Cunta, o arada davayı kasten başka bir mecraya sürükledi. Olayla ilgisi olmayanlar soruşturmaya dâhil edildi. Darbeyi planlayan asıl aktörler soruşturma dışında kalmayı başardı. Samet Kuşçu, Başbakan'a ulaşamadı. Cuntacılar özel kalem müdürlüğüne kadar sızmıştı. 9 subaya gözaltına alınacakları haber verildi. Hangi sorulara ne cevap verecekleri öğretildi.
Sorguda ağız birliği ettiler. Medya mahkemeyi etki altında bırakacak yayınlar yaptı. CHP milletvekilleri bizzat davayı takip etti. Zira, İsmet İnönü cunta ile CHP arasında bağ kurulmasından korkuyordu. 9 subaya CHP'li avukatlar tayin edildi. Bunlardan biri de bugünkü Basın Konseyi Başkanı Orhan Birgit'ti.
9 subayı yargılayan askeri mahkemenin başına, yine bir cuntacı olan Cemal Tural getirildi. Samet Kuşçu'yu itibarsızlaştıran yayınlar yapıldı, "İnönü'yü sevmeyen subaylar yargılanıyor" diye sulandırıldı. Öyle tedbir alındı ki, 9 subay mahkûm edilse bile darbe planlarının deşifre olmayan hücreler tarafından gizlilikle yürütülmesi sağlandı.
55 yıl sonra bugün
İbret verici bu notları, İdris Gürsoy'un "Dokuz Subay Olayı" kitabından derledim. Sonra İdris Gürsoy'la görüştüm. Bunları okuyan herkesin hemfikir olacağı şu tespiti yaptı: "Bütün bu olanlar, yarım asır sonra aktörleri değişse bile aynen yaşanıyor."

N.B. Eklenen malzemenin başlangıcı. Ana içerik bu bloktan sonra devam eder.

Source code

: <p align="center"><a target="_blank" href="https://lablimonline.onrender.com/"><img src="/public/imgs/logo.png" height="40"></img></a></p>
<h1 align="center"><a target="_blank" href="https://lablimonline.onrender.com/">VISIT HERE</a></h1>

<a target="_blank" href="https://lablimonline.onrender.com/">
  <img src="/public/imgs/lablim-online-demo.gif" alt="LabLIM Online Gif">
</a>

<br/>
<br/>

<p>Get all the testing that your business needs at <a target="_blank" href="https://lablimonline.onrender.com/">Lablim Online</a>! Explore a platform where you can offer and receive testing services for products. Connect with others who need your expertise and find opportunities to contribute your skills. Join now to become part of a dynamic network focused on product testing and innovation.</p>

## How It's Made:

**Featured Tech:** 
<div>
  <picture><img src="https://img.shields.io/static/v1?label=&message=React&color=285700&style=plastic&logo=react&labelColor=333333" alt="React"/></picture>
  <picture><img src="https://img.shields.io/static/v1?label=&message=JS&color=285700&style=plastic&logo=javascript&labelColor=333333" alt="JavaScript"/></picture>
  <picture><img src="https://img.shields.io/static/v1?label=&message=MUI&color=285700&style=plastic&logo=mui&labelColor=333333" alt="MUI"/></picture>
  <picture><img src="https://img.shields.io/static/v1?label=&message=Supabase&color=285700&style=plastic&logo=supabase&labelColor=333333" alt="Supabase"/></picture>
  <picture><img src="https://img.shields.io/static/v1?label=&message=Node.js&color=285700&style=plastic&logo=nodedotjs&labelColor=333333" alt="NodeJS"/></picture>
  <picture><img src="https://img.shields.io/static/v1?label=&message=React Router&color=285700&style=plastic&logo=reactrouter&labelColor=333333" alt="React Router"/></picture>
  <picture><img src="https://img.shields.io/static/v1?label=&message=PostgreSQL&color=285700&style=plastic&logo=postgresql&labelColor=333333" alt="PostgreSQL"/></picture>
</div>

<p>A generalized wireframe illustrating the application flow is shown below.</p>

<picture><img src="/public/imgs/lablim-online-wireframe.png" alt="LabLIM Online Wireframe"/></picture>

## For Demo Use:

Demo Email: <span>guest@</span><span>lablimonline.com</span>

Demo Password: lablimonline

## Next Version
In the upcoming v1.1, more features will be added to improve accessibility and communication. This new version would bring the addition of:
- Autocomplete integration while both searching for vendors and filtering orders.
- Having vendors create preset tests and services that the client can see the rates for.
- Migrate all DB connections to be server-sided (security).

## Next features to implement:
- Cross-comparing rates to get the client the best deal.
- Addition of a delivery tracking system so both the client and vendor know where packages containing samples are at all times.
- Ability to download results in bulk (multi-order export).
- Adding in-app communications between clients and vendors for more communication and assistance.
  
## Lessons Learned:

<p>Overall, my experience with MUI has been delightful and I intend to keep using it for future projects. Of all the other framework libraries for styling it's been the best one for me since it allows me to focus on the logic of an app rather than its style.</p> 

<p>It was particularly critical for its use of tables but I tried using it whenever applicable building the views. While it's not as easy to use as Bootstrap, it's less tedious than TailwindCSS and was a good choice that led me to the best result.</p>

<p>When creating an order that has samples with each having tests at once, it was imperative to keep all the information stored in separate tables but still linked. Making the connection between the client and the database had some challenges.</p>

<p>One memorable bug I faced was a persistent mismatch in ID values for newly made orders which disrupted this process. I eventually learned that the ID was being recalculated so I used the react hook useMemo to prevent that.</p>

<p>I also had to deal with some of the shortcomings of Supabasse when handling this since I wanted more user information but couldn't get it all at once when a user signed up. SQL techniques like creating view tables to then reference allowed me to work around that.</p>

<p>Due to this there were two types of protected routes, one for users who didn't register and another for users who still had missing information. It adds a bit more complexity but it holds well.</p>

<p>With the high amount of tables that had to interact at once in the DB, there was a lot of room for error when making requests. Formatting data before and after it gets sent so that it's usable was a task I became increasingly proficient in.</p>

Samet Kuşçu 2004 yılında sessiz sedasız bu dünyadan göçtü. Giderken ne dedi biliyor musunuz: 9 Subay Olayı'nda aktif olan bütün cuntacılar "başlarına bir şey gelmeyecekmiş" gibi yaptıkları her şeyi itiraf ettiler, anılarında yazdılar. Ama hiçbir savcı daha sonra bunu soruşturmadı.
Şimdi tekrar dönün bakın aynaya. Ve bir kere daha şunu teslim edin: Ders alınsaydı tarih tekerrür eder miydi?